■ **About this exercise**
What is the number of lines in the listing that contain "minmax"? Give that number only.

■ **Supplied records**
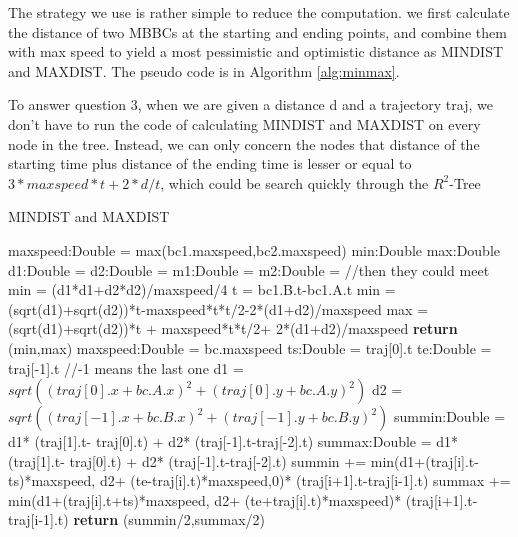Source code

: \documentclass[sigplan]{acmart}
\begin{document}
The strategy we use is rather simple to reduce the computation. we first calculate the distance of two MBBCs at the starting and ending points, and combine them with max speed to yield a most pessimistic and optimistic distance as MINDIST and MAXDIST. The pseudo code is in Algorithm \ref{alg:minmax}.\par
To answer question 3, when we are given a distance d and a trajectory traj, we don't have to run the code of calculating MINDIST and MAXDIST on every node in the tree. Instead, we can only concern the nodes that distance of the starting time plus distance of the ending time is lesser or equal to $3* maxspeed* t + 2*d/t$, which could be search quickly through the $R^2$-Tree
\begin{algorithm}
\caption{MINDIST and MAXDIST} \label{alg:minmax}
\begin{algorithmic}[ht]
    \State maxspeed:Double = max(bc1.maxspeed,bc2.maxspeed)
    \State min:Double
    \State max:Double
    \State d1:Double = 
    \State d2:Double = 
    \State m1:Double = 
    \State m2:Double = 
     //then they could meet
        \State min = (d1*d1+d2*d2)/maxspeed/4
    \Else
        \State t = bc1.B.t-bc1.A.t
        \State min = (sqrt(d1)+sqrt(d2))*t-maxspeed*t*t/2-2*(d1+d2)/maxspeed
    \EndIf
    \State max = (sqrt(d1)+sqrt(d2))*t + maxspeed*t*t/2+ 2*(d1+d2)/maxspeed
    \State \textbf{return} (min,max)
\EndFunction
{}
    \State maxspeed:Double = bc.maxspeed
    \State ts:Double = traj[0].t
    \State te:Double = traj[-1].t //-1 means the last one
    \State d1 = $sqrt((traj[0].x+bc.A.x)^2+(traj[0].y+bc.A.y)^2)$
    \State d2 = $sqrt((traj[-1].x+bc.B.x)^2+(traj[-1].y+bc.B.y)^2)$
    \State summin:Double = d1* (traj[1].t- traj[0].t) + d2* (traj[-1].t-traj[-2].t)
    \State summax:Double = d1* (traj[1].t- traj[0].t) + d2* (traj[-1].t-traj[-2].t)
        \State summin += min(d1+(traj[i].t-ts)*maxspeed, d2+ (te-traj[i].t)*maxspeed,0)* (traj[i+1].t-traj[i-1].t)
        \State summax += min(d1+(traj[i].t+ts)*maxspeed, d2+ (te+traj[i].t)*maxspeed)* (traj[i+1].t-traj[i-1].t)
    \EndFor
    \State \textbf{return} (summin/2,summax/2)
\EndFunction
\end{algorithmic}
\end{algorithm}
\end{document}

■ **Answer space**
2